雅工房 作品集

長編小説を中心に、中短編小説・コラムなどを発表しています。

『頑張って』と胸を張って ・ 小さな小さな物語 ( 987 )

2017-07-15 08:41:54 | 小さな小さな物語 第十七部
九州北部の豪雨は、甚大な被害となってしまいました。
多くの人が亡くなり、今なお行方不明の人も多数いる状態です。幸い命を守ることが出来た人々にとっても、報道される被害地の様子を見ますと、今後の生活の立て直しを考えますと、茫然となってしまうのではないかと痛ましい限りです。
つつしんでお見舞いを申し上げ、亡くなられた方々のご冥福をお祈り申し上げます。

被害地の一部には、すでにボランティアの方が支援に入った地域もあるようですが、まだほとんどの地域では、自衛隊員や消防隊員などの専門的な訓練を受けた人でないと危険であり、作業も困難な状態のようです。
しかし、大きな被害を受けた地域の中でも、個人の家の多くは立ち入れるようになっている様子で、親せきや知人、そしてボランティアの人などが作業を手伝っている様子が報道されています。
犠牲者を出してしまった人や、家屋などが大破してしまった人たちに、近しい関係であればあるほど、どのように声をかければよいのか、見舞いに行く方もかける言葉に躊躇してしまいがちです。下手な慰めなど、何の役にも立たないことを経験している人であれば、なおさらのことです。
けれども、そのような時こそ、自らの思いを込めて、『頑張ってください』と胸を張って励ますべきではないでしょうか。

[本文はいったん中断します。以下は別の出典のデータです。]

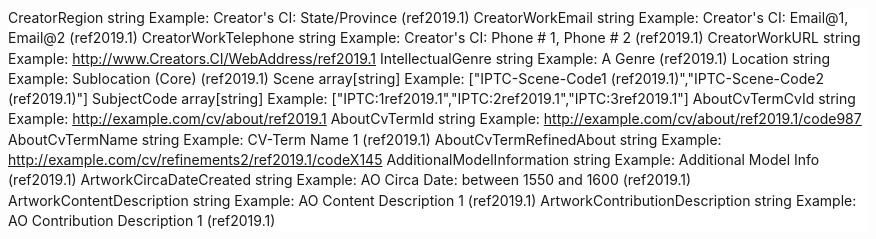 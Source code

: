 CreatorRegion
string
Example:
Creator's CI: State/Province (ref2019.1)
CreatorWorkEmail
string
Example:
Creator's CI: Email@1, Email@2 (ref2019.1)
CreatorWorkTelephone
string
Example:
Creator's CI: Phone # 1, Phone # 2 (ref2019.1)
CreatorWorkURL
string
Example:
http://www.Creators.CI/WebAddress/ref2019.1
IntellectualGenre
string
Example:
A Genre (ref2019.1)
Location
string
Example:
Sublocation (Core) (ref2019.1)
Scene
array[string]
Example:
["IPTC-Scene-Code1 (ref2019.1)","IPTC-Scene-Code2 (ref2019.1)"]
SubjectCode
array[string]
Example:
["IPTC:1ref2019.1","IPTC:2ref2019.1","IPTC:3ref2019.1"]
AboutCvTermCvId
string
Example:
http://example.com/cv/about/ref2019.1
AboutCvTermId
string
Example:
http://example.com/cv/about/ref2019.1/code987
AboutCvTermName
string
Example:
CV-Term Name 1 (ref2019.1)
AboutCvTermRefinedAbout
string
Example:
http://example.com/cv/refinements2/ref2019.1/codeX145
AdditionalModelInformation
string
Example:
Additional Model Info (ref2019.1)
ArtworkCircaDateCreated
string
Example:
AO Circa Date: between 1550 and 1600 (ref2019.1)
ArtworkContentDescription
string
Example:
AO Content Description 1 (ref2019.1)
ArtworkContributionDescription
string
Example:
AO Contribution Description 1 (ref2019.1)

直近の災害の後のお見舞いに関する報道の中で、安易に『頑張って』という言葉を使ってはならない、といったご高説を述べておられる方がおりました。被害の後片付けをしている人の多くは、心身ともに限界に近い状態にあるのに、さらに『頑張って』などというのは酷であり、絶対避けるべき言葉だというのです。
『頑張る』については、ずっと前にも当ブログで取り上げた記憶がありますので、重複する部分も多いと思いますが、何としても『頑張って』という言葉を擁護したくて取り上げました。
一般的な辞書では、『頑張る』の意味としては、「①我意を張り通す。 ②どこまでも忍耐して努力する。 ③ある場所を占めて動かない。」とあります。この三つだけでも相当守備範囲の広い言葉だということが分かりますが、私たちが日常で用いられる場合の意味は、さらに幅広いものです。
確かに、スポーツなどにおいて、「倒れるまでやり抜け」といった意味で使われることもありますが、「ほとんど何の意味もない、挨拶代わりみたいなもの」として使われることも多く、時には、「恋人たちが、恋の成就を誓い合う言葉」としてさえ使われることがあるのです。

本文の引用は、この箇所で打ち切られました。